Realizing Value From Your Data Lake: Lessons Learned and Four Critical Mistakes to Avoid

Maina Musa
Shawnasty Bankovich

Maina Musa and Shawnasty Bankovich

Realizing Value From Your Data Lake: Lessons Learned and Four Critical Mistakes to Avoid

Data lakes are a great way to organize and store your company’s data, enabling better problem solving and a faster path to returning value. Google Trends shows an increase of over 300% in search interest in data lakes between 2014 and 2020, painting a clear picture of the popularity and prevalence of data lakes in today’s modern data landscape. Despite this trend, in 2014 Gartner predicted that 90% of data lakes were destined to be useless by 2018. With the growing popularity, and the expected lack of success in many of these ventures, a staggering number of data lakes will fail to reach their true potential while costing upwards of tens, even hundreds of thousand dollars each.

Credera has experience helping clients, of all industries and technical maturity levels, achieve their data-related goals. We have built custom data lake solutions, integrated commercial data lake products, and ultimately helped our clients realize impactful value from their data lake investment. Here are four key lessons we learned along the way.

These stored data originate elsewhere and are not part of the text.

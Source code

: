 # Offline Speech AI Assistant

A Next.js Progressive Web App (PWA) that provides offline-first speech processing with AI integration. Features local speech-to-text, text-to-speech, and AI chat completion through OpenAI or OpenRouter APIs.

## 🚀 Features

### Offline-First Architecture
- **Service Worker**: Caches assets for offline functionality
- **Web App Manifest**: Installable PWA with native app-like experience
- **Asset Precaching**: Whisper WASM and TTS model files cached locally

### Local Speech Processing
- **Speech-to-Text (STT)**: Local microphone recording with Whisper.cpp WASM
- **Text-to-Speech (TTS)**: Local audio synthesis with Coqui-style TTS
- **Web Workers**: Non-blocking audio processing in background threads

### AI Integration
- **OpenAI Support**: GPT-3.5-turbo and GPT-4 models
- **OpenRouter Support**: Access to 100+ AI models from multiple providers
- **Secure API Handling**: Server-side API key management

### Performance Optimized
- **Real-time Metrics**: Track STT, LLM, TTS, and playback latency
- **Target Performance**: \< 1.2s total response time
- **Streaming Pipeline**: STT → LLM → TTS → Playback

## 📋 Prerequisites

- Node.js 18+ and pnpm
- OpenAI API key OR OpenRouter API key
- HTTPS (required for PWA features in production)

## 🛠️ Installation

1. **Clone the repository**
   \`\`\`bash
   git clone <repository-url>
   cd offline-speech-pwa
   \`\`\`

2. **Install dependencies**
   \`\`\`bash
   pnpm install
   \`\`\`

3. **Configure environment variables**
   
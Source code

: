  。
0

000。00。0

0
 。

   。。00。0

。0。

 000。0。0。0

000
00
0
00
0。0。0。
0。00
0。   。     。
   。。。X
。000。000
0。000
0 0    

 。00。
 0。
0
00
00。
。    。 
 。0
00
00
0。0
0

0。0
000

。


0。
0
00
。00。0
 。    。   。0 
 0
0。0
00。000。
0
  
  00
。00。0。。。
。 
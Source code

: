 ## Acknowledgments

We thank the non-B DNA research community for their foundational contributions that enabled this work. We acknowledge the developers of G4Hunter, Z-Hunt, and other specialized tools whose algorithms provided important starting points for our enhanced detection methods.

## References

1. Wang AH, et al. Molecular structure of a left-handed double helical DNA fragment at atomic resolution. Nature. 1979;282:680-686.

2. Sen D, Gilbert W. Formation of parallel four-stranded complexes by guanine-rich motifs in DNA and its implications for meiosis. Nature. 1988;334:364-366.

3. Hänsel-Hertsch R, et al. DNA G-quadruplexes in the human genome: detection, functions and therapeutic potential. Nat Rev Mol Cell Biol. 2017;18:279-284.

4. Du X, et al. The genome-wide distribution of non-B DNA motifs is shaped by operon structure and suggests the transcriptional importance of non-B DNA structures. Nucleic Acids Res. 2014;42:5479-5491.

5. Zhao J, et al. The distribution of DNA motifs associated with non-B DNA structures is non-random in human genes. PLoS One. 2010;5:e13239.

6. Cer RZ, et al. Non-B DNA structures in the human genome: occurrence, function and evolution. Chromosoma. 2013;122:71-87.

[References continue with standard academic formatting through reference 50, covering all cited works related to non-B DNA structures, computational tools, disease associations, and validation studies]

Four Data Lake Lessons Learned

1. Define Success

Building a data lake should not itself be the goal, but rather a path to achieve the goal. Many data lakes are set up for failure because they are not linked to an overarching objective. When considering a data lake, it is imperative to define the business goals at hand and assess if a data lake is the optimal solution. Some example goals of data lakes are:

  • Increased operational efficiency – A data lake can provide reduction in transaction cost and offload strain of native data sources allowing for more efficient data consumption.

  • Data availability – Some data lake solutions can provide increased reliability for data access.

  • Ease of development – Data lakes allow for multiple data sources to be combined and coexist in one central repository.

  • Enhanced data use – Expanded machine learning opportunities, real-time dashboarding, and advanced analytical capabilities are just a few examples of what a data lake can accomplish.

Once you’ve aligned on the goal you’re working toward, define how you will measure success. Some examples of success metrics could be:

  • Response times – The average data request needs to complete in under a certain amount of time.

  • Down (data inaccessible) time – Data can become inaccessible during scheduled maintenance or deployments. Reducing down time or limiting to off-peak hours can have significant business impacts.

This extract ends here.